Is there any atmosphere of the supernatural? No, never, and if there were any attempts to do so they failed miserably. There is no sense of dread or uncertainty. It’s a lifeless book with faceless characters talking either about how awful it is that someone should die or wasting our time talking about some fictional local history.

But for me, the absolute cruncher came at the ending, and I’m afraid I will have to spoil it to make my point clear. Right out of nowhere, a group of thugs/gangsters is introduced into the story at the (ridiculous) climax. They’re looking for the lost treasure you see, and although they are a potentially murderous bunch, Antony Maitland believes they didn’t kill the book’s second victim. How comfortably decent of them… but it ruins any effect of menace Woods tried to instill! Not only that, even though they are innocent their existence turns out to be vital for the real culprit, and again, these revelations all seem to be wild, unsubstantiated guesses. And to make matters worse, the ending scene is one of those moronic ones where somebody is tricked into giving the murderer away: "Oh, but I never said that the victim was garrotted...".

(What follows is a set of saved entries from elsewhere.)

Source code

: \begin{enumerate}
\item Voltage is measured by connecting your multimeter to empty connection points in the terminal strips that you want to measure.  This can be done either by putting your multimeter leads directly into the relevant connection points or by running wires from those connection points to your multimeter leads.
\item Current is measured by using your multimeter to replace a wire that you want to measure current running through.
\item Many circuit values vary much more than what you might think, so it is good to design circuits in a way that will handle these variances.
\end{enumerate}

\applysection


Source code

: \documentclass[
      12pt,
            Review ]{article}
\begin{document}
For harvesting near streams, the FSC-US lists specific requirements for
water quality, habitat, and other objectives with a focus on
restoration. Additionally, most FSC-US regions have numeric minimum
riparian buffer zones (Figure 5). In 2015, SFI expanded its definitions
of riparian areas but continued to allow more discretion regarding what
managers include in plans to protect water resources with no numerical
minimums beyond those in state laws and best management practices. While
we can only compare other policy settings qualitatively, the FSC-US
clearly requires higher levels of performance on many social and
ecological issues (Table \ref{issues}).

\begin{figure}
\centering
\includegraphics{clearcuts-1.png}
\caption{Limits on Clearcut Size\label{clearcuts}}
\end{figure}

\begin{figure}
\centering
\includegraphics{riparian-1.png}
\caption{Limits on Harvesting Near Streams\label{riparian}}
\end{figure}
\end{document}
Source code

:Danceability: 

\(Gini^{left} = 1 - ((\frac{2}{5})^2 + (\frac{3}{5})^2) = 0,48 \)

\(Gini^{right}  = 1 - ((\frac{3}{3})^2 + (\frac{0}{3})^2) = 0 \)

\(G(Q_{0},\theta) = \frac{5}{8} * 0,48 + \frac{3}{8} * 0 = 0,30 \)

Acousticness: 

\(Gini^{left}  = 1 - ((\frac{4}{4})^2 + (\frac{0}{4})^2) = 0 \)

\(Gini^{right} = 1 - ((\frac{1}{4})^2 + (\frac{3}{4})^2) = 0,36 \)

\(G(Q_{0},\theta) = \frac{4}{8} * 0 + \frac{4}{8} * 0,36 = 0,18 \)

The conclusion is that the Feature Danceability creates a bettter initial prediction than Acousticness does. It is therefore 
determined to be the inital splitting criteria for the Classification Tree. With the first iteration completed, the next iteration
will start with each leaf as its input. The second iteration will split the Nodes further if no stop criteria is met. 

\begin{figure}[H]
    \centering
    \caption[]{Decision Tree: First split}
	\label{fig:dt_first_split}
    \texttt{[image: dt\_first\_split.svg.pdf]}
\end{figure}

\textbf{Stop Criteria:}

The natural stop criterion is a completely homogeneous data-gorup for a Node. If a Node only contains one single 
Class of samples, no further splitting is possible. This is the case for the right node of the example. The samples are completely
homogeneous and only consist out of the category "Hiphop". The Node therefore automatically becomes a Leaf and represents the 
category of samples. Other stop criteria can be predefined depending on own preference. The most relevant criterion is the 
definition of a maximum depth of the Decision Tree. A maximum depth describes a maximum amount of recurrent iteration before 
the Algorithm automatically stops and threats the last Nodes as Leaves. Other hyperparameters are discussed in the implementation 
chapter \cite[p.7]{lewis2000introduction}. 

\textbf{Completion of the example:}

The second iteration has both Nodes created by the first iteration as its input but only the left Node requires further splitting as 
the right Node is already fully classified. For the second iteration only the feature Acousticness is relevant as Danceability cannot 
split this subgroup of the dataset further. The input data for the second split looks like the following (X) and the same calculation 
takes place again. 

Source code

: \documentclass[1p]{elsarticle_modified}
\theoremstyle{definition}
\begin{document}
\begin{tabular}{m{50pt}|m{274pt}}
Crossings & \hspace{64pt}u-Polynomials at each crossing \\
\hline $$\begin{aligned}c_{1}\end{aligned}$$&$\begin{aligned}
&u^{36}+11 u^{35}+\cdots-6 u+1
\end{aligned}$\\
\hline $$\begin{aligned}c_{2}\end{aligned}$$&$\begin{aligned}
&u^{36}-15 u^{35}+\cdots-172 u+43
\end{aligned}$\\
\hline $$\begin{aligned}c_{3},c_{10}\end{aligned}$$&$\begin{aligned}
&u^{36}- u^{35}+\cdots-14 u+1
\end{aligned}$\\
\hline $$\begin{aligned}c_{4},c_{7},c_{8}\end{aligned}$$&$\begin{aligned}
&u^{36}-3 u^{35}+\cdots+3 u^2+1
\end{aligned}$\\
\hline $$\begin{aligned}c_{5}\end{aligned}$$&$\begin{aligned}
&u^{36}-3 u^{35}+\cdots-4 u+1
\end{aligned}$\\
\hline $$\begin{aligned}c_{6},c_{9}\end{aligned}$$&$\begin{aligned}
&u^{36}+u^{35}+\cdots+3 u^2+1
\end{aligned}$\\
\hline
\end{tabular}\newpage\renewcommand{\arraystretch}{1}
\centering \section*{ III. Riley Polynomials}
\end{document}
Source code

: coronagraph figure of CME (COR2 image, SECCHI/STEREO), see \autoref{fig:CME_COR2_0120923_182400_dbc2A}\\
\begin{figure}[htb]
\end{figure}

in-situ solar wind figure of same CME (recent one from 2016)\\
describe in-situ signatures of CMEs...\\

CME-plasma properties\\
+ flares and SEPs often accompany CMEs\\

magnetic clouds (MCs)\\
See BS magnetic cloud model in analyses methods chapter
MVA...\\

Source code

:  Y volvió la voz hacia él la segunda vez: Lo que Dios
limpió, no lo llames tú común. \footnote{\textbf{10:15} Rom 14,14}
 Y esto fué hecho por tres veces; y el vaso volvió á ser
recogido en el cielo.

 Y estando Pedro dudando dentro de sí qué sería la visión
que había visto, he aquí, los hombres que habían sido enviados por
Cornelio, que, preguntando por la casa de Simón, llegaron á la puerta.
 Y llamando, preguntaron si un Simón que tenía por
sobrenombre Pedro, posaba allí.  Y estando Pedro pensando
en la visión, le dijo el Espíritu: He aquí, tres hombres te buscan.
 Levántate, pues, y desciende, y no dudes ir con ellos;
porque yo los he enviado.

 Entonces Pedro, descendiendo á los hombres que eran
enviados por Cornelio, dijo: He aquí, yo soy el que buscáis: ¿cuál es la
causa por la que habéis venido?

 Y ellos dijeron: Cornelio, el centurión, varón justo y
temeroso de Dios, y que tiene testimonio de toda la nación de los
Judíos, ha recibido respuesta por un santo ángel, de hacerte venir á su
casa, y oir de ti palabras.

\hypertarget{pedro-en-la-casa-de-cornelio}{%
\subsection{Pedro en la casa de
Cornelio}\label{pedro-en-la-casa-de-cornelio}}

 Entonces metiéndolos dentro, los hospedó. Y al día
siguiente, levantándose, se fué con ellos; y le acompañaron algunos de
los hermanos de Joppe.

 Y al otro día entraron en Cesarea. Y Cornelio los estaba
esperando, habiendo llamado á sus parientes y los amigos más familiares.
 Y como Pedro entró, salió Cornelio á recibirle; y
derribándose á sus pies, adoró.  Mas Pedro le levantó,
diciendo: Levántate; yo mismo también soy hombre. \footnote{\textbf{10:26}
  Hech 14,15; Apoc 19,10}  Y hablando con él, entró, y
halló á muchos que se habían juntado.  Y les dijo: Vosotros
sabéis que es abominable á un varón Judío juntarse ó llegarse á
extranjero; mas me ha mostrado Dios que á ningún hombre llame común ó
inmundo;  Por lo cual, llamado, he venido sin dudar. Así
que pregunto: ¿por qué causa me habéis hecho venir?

But what could I care by this point? I was bored, bored, bored… and I hated it! I had such high hopes and they were mercilessly dashed. The writing is sloppy, the characters are bland, there’s no atmosphere to speak of, no cleverness in plot construction, the whole thing ends on a cop-out, the pacing is terrible, and the book’s most interesting ideas lie forgotten for most of the book! They Love Not Poison is a terrible miscalculation, one of the biggest missed opportunities I’ve come across this year. I hate to do this, especially so soon after the clunker Nevermore, but this is another one headed straight for the Hall of Shame.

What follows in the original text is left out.